Ma la macchina dello stato non è folle soltanto nella sua parte più distorsiva, come sarebbe logico immaginare. No. Anche la parte cosiddetta buona è in  grado di piegare i conflitti amministrativi secondo la sua legge, dettandola a chiunque voglia mettersi di traverso, imponendo le sue regole ferree, magari inappuntabili sotto il profilo formale, ma totalmente anacronistiche e in pienissimo conflitto di interessi. L’esempio più straordinario riguarda il potentissimo presidente dell’Autorità Anticorruzione, Raffaele Cantone, sconfitto in una battaglia significativa e anche molto simbolica (riguardando Zingaretti) da un’oscura funzionaria regionale, tal dottoressa Giuditta Del Borrello.

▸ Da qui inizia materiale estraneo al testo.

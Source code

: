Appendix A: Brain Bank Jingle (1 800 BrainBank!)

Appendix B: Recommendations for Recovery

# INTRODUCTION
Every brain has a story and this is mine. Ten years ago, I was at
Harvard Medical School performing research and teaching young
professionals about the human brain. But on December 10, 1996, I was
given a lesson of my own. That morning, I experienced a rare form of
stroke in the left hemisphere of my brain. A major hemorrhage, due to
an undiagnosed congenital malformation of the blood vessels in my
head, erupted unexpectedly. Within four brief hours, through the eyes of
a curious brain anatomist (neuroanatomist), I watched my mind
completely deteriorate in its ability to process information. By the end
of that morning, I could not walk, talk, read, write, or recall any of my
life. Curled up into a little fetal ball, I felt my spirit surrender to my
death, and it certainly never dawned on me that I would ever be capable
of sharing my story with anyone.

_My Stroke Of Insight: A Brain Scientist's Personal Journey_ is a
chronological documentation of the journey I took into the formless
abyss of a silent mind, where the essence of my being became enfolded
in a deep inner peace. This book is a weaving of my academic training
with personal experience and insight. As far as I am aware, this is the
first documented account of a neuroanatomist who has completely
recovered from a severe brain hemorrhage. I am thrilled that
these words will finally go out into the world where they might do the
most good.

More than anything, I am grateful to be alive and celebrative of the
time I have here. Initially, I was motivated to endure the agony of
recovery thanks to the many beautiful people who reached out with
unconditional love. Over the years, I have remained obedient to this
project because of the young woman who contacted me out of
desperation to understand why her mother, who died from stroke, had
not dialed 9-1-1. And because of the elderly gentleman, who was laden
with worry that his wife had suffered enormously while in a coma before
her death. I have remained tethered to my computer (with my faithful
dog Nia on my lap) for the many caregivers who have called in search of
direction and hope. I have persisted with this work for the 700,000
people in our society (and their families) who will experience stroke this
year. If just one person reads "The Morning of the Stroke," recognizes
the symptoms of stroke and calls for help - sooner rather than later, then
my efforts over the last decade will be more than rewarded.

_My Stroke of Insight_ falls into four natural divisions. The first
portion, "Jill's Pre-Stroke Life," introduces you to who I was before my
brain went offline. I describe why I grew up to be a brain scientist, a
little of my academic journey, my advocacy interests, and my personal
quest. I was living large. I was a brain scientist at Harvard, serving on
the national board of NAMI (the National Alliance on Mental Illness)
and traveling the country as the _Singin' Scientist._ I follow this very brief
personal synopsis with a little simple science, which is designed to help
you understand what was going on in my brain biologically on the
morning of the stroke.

Fatto sta che qualche tempo fa, l’apparentemente onnipotente Cantone decide, sempre in virtù della controversa legge Severino, che Nicola Zingaretti, presidente della Regione Lazio, dev’essere sospeso per tre mesi dalla firma sulle nomine, perché ne avrebbe “cannata” una pesante, piazzando all’Ipab di Gaeta (istituzione che raggruppa un certo numero di case di riposo regionali) un tal Agresti, il quale gestiva già due cliniche private in rapporti con la Regione Lazio. Cosa può pensare il semplice cittadino, sempre secondo lo strombazzamento planetario subito in questi mesi in cui gli hanno trapanato il cervello con l’idea che Raffaele Cantone è poco, ma davvero poco meno di Dio? Che quello che dice, decide e certifica Raffaele Cantone è legge di tutte le leggi e nessuno la può discutere. Magari. Qui siamo in Italia, ragazzi, e dunque il massimo che può fare Cantone in questo caso è proporre la sospensione di Zingaretti, perché poi un altro organismo decida in sede finale. E dove si trova questo organismo, trattandosi del numero uno della Regione Lazio? Ma all’interno della Regione stessa, ovvio!! Per cui la pratica passa sul tavolo della «responsabile anticorruzione della Regione», appunto la dottoressa Del Borrello, che alla fine della sua indagine decide che il «Capo» non ha colpe, perché è l’Agresti ad avergli presentato un curriculum «mendace» e non lui che aveva il dovere di accertarsene. Insomma, il mondo alla rovescia. Vogliamo dire che in questa vicenda si ravvisa un gigantesco conflitto di interessi? Vogliamo anche sottolineare che attraverso questa storia si comprende perfettamente quanto in realtà sia friabile e indistinto il raggio d’azione di un magistrato a cui il governo ha conferito un incarico di enorme importanza?

Roma se la devono riprendere i cittadini anche con le maniere forti, alzando la voce, urlando se necessario. Opponendosi a commissari e sub commissari, che pur di giustificare la loro (inutile) presenza vorrebbero farci credere che Roma è più o meno come Chicago anni ’20.